Woza lami sisuke eLebhanoni, makoti wami, lami sisuke eLebhanoni. Khangela usengqongeni yeAmana, engqongeni yeSeniri leyeHermoni, ezimbalwini zezilwane, entabeni zezingwe.
9 Gij hebt Mij het hart genomen, Mijn zuster, o bruid! gij hebt Mij het hart genomen, met een van uw ogen, met een keten van uw hals.
Uyithumbile inhliziyo yami, dadewethu, makoti, uyithumbile inhliziyo yami ngelinye lamehlo akho, ngesigqizo esisodwa sentamo yakho.
10 Hoe schoon is uw uitnemende liefde, Mijn zuster, o bruid! hoeveel beter is uw uitnemende liefde dan wijn, en de reuk uwer olien dan alle specerijen!
Luhle kangakanani uthando lwakho, dadewethu, makoti!
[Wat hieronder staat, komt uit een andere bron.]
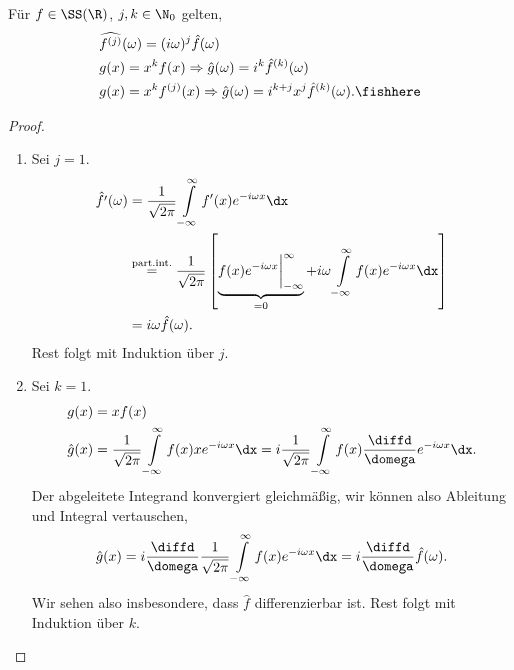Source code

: \begin{prop}
\label{prop:2.8}
Für $f\in\SS(\R)$, $j,k\in\N_0$ gelten,
\begin{align*}
&\widehat{f^{(j)}}(\omega) = (i\omega)^j\hat{f}(\omega)\\
&g(x) = x^kf(x) \Rightarrow \hat{g}(\omega) = i^k\hat{f}^{(k)}(\omega)\\
&g(x) = x^kf^{(j)}(x) \Rightarrow \hat{g}(\omega) =
i^{k+j}x^j\hat{f}^{(k)}(\omega).\fishhere
\end{align*}
\end{prop}
\begin{proof}
\begin{enumerate}[label=\arabic{*}.)]
  \item Sei $j=1$.
\begin{align*}
\hat{f'}(\omega) &= \frac{1}{\sqrt{2\pi}}\int\limits_{-\infty}^\infty
f'(x)e^{-i\omega x}\dx\\
&\overset{\small\text{part.int.}} =
\frac{1}{\sqrt{2\pi}} \left[ \underbrace{f(x)e^{-i\omega
x}\bigg|_{-\infty}^\infty}_{=0} + i\omega \int\limits_{-\infty}^\infty
f(x)e^{-i\omega x}\dx \right]\\
&= i\omega \hat{f}(\omega).
\end{align*}
Rest folgt mit Induktion über $j$.
\item Sei $k=1$.
\begin{align*}
&g(x) = xf(x)\\
&\hat{g}(x) = \frac{1}{\sqrt{2\pi}}\int\limits_{-\infty}^\infty
f(x)xe^{-i\omega x}\dx = i\frac{1}{\sqrt{2\pi}}\int\limits_{-\infty}^\infty
f(x)\frac{\diffd}{\domega} e^{-i\omega x}\dx.
\end{align*}
Der abgeleitete Integrand konvergiert gleichmäßig, wir können also Ableitung
und Integral vertauschen,
\begin{align*}
\hat{g}(x) =
i \frac{\diffd}{\domega} \frac{1}{\sqrt{2\pi}}\int\limits_{-\infty}^\infty f(x)
e^{-i\omega x}\dx
= i\frac{\diffd}{\domega} \hat{f}(\omega).
\end{align*}
Wir sehen also insbesondere, dass $\hat{f}$ differenzierbar ist. Rest folgt mit
Induktion über $k$.\qedhere
\end{enumerate}
\end{proof}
Lungcono kangakanani uthando lwakho kulewayini, lephunga lamagcobo akho kulamakha wonke.
11 Uw lippen, o bruid! druppen van honigzeem; honig en melk is onder uw tong, en de reuk uwer klederen is als de reuk van Libanon.
Indebe zakho, makoti, zithonta njengohlanga loluju; uluju lochago kungaphansi kolimi lwakho, lephunga lezembatho zakho linjengephunga leLebhanoni.
12 Mijn zuster, o bruid! gij zijt een besloten hof, een besloten wel, een verzegelde fontein.
Uyisivande esikhiyiweyo, dadewethu, makoti, umthombo okhiyiweyo, isiphethu esinanyekwe ngophawu.
13 Uw scheuten zijn een paradijs van granaatappelen, met edele vruchten, cyprus met nardus;
Amahlumela akho ayisivande samapomegranati, lezithelo ezimnandi, ihena lenadi,
14 Nardus en saffraan, kalmus en kaneel, met allerlei bomen van wierook, mirre en aloe, mitsgaders alle voornaamste specerijen.
inadi lesafroni, ikhalamu lekinamoni, lezihlahla zonke zempepha, imure lenhlaba, lamakha wonke aqakathekileyo;
15 O fontein der hoven, put der levende wateren, die uit Libanon vloeien!
umthombo wezivande, umgodi wamanzi aphilayo, lezifula ezivela eLebhanoni.
16 Ontwaak, noordenwind! en kom, Gij zuidenwind! doorwaai mijn hof, dat zijn specerijen uitvloeien. O, dat mijn Liefste tot Zijn hof kwame, en ate zijn edele vruchten!
Vuka, moya wenyakatho, uze lawe, moya weningizimu, uphephethe esivandeni sami ukuze amakha aso ageleze aphume. Kasize isithandwa sami esivandeni saso, sidle izithelo zaso ezimnandi.